- **Requirement**
Nothing but the lines from the one containing "page in the" through the end of the data below may appear in the response, each one exact.

++++++++++++++++++++

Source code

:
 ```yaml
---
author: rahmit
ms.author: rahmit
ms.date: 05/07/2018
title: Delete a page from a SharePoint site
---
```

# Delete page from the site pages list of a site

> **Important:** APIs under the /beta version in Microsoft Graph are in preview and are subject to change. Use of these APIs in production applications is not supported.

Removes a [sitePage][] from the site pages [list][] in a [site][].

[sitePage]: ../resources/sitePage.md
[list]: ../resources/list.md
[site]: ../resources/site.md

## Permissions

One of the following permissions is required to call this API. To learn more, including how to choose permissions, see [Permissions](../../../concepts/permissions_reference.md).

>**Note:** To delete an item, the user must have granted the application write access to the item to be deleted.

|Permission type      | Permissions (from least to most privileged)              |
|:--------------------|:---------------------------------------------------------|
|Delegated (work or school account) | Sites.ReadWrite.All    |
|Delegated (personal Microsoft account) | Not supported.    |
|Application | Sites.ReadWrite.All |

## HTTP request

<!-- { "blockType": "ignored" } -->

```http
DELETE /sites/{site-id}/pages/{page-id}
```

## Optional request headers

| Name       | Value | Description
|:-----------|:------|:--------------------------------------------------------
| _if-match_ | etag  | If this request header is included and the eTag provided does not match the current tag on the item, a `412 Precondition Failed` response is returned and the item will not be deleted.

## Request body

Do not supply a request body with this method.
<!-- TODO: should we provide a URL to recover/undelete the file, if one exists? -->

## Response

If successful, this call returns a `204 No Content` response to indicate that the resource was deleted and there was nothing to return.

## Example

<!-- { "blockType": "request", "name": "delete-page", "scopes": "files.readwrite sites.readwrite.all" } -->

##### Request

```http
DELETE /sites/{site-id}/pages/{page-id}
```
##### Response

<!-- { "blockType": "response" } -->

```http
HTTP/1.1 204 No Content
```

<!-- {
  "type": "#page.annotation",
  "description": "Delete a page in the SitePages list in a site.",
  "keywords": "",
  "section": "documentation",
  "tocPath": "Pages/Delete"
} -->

++++++++++++++++++++

- **Exercise response**
  "description": "Delete a page in the SitePages list in a site.",
  "keywords": "",
  "section": "documentation",
  "tocPath": "Pages/Delete"
} -->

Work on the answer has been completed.